Perhaps the biggest challenge facing the newspaper industry is that its practitioners tend to avoid change, instead of embracing it. To some degree, newspaper leaders cherish print, as I do, out of sentimentality. To a larger degree, they carefully cultivate print because it is their core business. But, to the largest degree of all, they focus on print as the only way they know to earn a living, hit their bonus objectives and hang on to their hard-to-replace jobs in a steadily contracting industry.
Because nearly all senior publishing executives are held to exacting profit targets at the end of every quarter of the year, they have to squeeze the most they can out of the revenues available to them. When revenues decline – as they have been doing relentlessly since 2006 – they have no rational choice but to cut expenses by consolidating printing plants, restricting circulation, outsourcing ad make-up, reducing newshole and eliminating staff.
In their hearts, they know that these tactics – which, among other things, have led to the elimination of 1 out of 3 newsroom jobs in the last decade – are making their products less desirable and less compelling than ever. So, they are understandably reluctant when someone proposes a digital initiative that will siphon resources away from the troubled legacy business they are trying to preserve.

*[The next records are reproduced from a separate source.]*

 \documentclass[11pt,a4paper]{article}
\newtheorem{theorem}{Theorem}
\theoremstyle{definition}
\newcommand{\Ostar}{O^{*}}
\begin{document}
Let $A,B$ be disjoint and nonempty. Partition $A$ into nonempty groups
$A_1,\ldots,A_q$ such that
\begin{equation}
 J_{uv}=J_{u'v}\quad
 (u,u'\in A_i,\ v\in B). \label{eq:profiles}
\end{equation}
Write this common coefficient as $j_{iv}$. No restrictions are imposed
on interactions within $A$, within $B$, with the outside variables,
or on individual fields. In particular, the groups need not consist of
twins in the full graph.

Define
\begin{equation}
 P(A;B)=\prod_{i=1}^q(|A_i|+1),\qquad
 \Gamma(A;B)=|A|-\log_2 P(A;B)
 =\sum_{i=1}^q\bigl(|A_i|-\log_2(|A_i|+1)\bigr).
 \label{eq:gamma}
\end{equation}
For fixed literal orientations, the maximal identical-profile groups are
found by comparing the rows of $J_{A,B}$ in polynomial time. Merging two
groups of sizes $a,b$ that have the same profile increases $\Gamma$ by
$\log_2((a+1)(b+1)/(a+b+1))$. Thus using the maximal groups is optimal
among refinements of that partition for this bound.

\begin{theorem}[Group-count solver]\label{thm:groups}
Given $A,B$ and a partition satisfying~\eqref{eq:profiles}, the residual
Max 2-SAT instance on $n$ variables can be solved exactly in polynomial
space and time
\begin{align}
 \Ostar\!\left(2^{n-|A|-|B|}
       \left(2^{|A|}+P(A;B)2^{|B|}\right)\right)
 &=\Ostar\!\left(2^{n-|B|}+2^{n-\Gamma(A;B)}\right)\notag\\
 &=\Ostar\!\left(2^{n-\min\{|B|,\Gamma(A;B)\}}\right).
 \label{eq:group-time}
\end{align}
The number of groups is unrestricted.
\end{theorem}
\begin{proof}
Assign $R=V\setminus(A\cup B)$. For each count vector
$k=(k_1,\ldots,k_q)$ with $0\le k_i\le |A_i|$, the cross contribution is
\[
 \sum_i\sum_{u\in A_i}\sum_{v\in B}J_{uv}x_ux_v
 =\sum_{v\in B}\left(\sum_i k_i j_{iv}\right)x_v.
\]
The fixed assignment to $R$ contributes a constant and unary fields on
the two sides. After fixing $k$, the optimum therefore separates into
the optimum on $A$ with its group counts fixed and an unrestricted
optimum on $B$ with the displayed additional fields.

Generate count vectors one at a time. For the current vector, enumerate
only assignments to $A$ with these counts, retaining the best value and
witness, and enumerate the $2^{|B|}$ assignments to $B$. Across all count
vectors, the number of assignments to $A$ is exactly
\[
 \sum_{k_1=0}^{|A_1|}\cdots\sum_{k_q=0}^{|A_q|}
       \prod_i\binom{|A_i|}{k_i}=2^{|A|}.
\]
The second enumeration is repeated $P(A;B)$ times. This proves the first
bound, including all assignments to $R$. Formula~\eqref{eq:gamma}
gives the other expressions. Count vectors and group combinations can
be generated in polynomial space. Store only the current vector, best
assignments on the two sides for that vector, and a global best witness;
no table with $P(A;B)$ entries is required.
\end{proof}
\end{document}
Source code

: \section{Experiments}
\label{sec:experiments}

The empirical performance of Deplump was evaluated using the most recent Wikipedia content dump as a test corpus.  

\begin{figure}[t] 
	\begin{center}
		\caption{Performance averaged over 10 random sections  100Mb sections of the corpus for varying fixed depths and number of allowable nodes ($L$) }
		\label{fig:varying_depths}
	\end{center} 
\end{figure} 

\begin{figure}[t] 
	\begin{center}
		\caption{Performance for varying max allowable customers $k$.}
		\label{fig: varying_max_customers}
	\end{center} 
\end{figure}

Unlike the stampede of bold, well-funded and single-minded digital natives who are usurping the audience and advertising revenue once commanded by publishers, newspaper executives are trying to tiptoe from print to pixels. But tepid measures won’t work.
To save newspapers – or, more precisely, local news ventures that may or may not involve putting ink to paper – publishers have to commit to disrupting their tottering business model as enthusiastically as their competitors are committed to overtaking them. There is no other choice.